Algo podemos aprender de nuestros
antepasados respecto a como llevarnos bien con la naturaleza. En general, es
importante conservar vivas las características arcaicas y mitos y códigos
sagrados de los ancestros, con su visión milenaria del mundo, sus poderosos
símbolos, su inocencia creadora y diáfana, su respeto por el entorno comunal,
su conversación sentida con el universo natural y sus ritmos, sus lenguas
térricas y delirantes, sus trajes intensos. No es mala idea darle un lugar a
aquellas costumbres jurídicas y relaciones de lealtad y poder heredadas del
mundo indígena que aún tienen relevancia. Exaltar nuestra herencia prehispánica
y maya, no apenas como una pieza de museo, sino como una perspectiva–manantial
que tiene algo muy importante que decirle a nuestro contexto presente, que está
viva, y además en construcción permanente.

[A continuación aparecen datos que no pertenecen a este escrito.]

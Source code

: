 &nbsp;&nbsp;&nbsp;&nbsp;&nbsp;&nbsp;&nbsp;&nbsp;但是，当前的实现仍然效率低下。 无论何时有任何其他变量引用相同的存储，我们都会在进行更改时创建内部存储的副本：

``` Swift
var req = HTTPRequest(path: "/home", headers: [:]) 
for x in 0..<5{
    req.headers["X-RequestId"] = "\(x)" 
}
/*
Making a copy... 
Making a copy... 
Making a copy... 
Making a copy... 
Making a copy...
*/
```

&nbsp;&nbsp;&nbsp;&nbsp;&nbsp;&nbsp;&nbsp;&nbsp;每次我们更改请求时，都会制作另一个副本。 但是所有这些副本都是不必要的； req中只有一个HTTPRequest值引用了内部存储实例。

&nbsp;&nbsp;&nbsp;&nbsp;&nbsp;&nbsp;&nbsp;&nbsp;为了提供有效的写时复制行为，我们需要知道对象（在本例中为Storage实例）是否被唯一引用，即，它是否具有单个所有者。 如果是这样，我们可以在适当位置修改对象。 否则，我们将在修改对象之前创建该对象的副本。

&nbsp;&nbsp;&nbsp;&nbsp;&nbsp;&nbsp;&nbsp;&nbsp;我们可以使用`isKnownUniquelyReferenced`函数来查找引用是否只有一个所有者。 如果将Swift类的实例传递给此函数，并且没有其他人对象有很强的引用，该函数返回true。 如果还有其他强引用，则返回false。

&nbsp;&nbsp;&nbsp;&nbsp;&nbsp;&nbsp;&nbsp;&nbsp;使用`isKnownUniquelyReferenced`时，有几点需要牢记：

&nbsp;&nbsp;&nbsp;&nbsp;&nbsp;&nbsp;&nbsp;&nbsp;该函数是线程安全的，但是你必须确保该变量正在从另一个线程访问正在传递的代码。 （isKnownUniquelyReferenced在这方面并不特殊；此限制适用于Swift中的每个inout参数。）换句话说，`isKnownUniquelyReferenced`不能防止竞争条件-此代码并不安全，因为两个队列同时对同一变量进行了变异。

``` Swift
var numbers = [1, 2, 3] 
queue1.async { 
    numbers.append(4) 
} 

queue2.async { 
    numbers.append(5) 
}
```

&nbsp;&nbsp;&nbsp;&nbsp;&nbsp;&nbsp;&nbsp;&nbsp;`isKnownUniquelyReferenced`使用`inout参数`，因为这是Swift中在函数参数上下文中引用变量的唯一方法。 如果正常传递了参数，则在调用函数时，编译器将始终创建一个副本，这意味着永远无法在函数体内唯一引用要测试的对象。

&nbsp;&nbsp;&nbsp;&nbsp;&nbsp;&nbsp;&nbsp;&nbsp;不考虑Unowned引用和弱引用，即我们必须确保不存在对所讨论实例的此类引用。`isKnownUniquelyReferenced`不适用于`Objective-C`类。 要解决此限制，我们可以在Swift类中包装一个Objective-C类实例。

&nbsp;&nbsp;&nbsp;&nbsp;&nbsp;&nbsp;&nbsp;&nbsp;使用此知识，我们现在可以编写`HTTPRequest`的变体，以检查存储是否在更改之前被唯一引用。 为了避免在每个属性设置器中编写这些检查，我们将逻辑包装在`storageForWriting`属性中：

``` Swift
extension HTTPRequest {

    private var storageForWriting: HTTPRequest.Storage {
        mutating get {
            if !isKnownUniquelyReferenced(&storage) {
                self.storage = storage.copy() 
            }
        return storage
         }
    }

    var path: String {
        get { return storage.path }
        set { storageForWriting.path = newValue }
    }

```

Pero no solo la herencia maya nos aporta
riqueza: también hay un legado judeocristiano de enorme valor, en tantísimos
ámbitos. Tengo amigos intelectuales, científicos y progresistas que están
urgidos de defenestrarlo, enfatizando de un modo casi mórbido (y desde una
cresta no pocas veces miope, agresiva o esnob) las sombras del cristianismo, e
ignorando por completo su virtudes históricas y sociales, ya no digamos
espirituales. Yo también fui uno de esos Tarsos modernos/posmodernos. No fue
hasta que reconocí aquella sombra de mi propia perspectiva cultural que hice
las paces con católicos y evangélicos. Lo cual de ningún modo significa
renunciar a mi sentido común ni a mi estilo de vida, por demás muy
independiente. Es importante que demandemos y exijamos a los cristianos una
amplia y precisa rendición de cuentas, y además los esquinemos en cuestiones
muy puntuales como el de la evolución, la contracepción, la pedofilia, los
derechos gay, el rol de la mujer, por mencionar unas cuantas. También confrontarlos
respecto a los excesos de credulidad y superstición.
Y no solo a los cristianos: nunca falta
el budista sabelotodo, por dar un ejemplo, alífero en burlarse de alguna fábula
o leyenda cristiana, como aquella de Adán y Eva, pero dispuesto a creer, sin un
ápice de escepticismo, en las más fantásticas historias de los Himalayas.
Lo que nos enseña el pensador integral
Ken Wilber es que no es cuestión de cancelar el cristianismo, el judaísmo, el
islam o cualquier religión (cosa como yo lo veo imposible) sino en convertir
estas religiones en plenas religiones integrales del siglo XXI, facultando su
evolución, bajo el entendido que las religiones, como todo, también están en
tránsito de crecimiento. ¡No tirar el bebé con el agua sucia de la tina! Esto
supone migrar tales religiones desde una posición congelada, mítica y
prelógica, hasta una expresión transracional completa, colectando de paso todos
los insights de la ciencia y de la sociedad pluralista. Con lo cual no se trata
de renunciar a las fábulas fundacionales, sino de entenderlas justamente como
eso: fábulas, mitologías, repositorios abiertos de sentido. ¿Es posible? Es
totalmente posible, con las herramientas adecuadas, y más que nada es urgente y
necesario.
Añado que así como hay en el país una cultura maya viva y lo mismo una cristiana, luego hay expresiones amestizadas que surgen de ambas, y que también emanan una potencia mágica intrigante.